Requirement >> Return verbatim the run of lines that opens with the line holding "## Reports System" and closes with the last line of the records.

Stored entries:
# # # # # # #
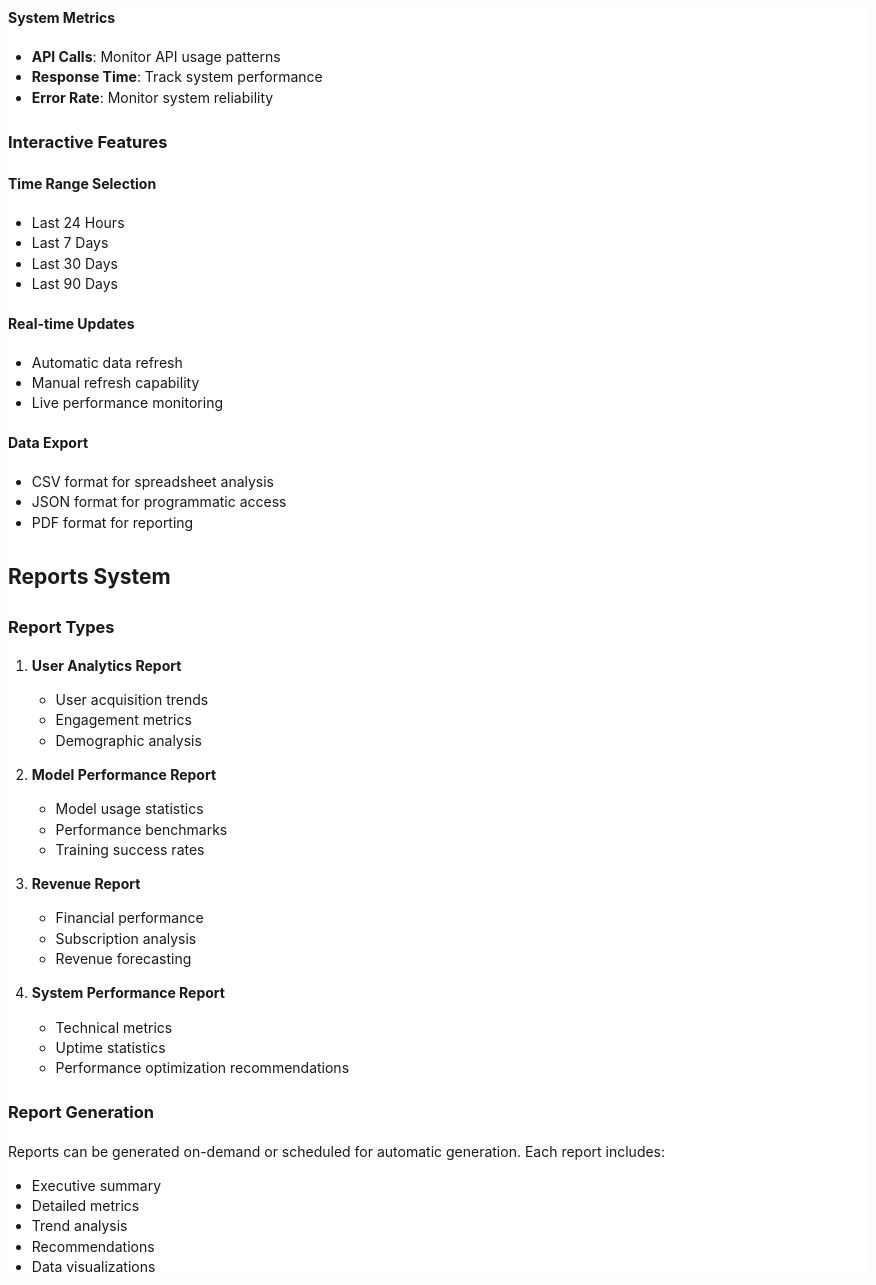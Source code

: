 #### System Metrics
- **API Calls**: Monitor API usage patterns
- **Response Time**: Track system performance
- **Error Rate**: Monitor system reliability

### Interactive Features

#### Time Range Selection
- Last 24 Hours
- Last 7 Days
- Last 30 Days
- Last 90 Days

#### Real-time Updates
- Automatic data refresh
- Manual refresh capability
- Live performance monitoring

#### Data Export
- CSV format for spreadsheet analysis
- JSON format for programmatic access
- PDF format for reporting

## Reports System

### Report Types

1. **User Analytics Report**
   - User acquisition trends
   - Engagement metrics
   - Demographic analysis

2. **Model Performance Report**
   - Model usage statistics
   - Performance benchmarks
   - Training success rates

3. **Revenue Report**
   - Financial performance
   - Subscription analysis
   - Revenue forecasting

4. **System Performance Report**
   - Technical metrics
   - Uptime statistics
   - Performance optimization recommendations

### Report Generation

Reports can be generated on-demand or scheduled for automatic generation. Each report includes:

- Executive summary
- Detailed metrics
- Trend analysis
- Recommendations
- Data visualizations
# # # # # # #
Response >>
## Reports System

### Report Types

1. **User Analytics Report**
   - User acquisition trends
   - Engagement metrics
   - Demographic analysis

2. **Model Performance Report**
   - Model usage statistics
   - Performance benchmarks
   - Training success rates

3. **Revenue Report**
   - Financial performance
   - Subscription analysis
   - Revenue forecasting

4. **System Performance Report**
   - Technical metrics
   - Uptime statistics
   - Performance optimization recommendations

### Report Generation

Reports can be generated on-demand or scheduled for automatic generation. Each report includes:

- Executive summary
- Detailed metrics
- Trend analysis
- Recommendations
- Data visualizations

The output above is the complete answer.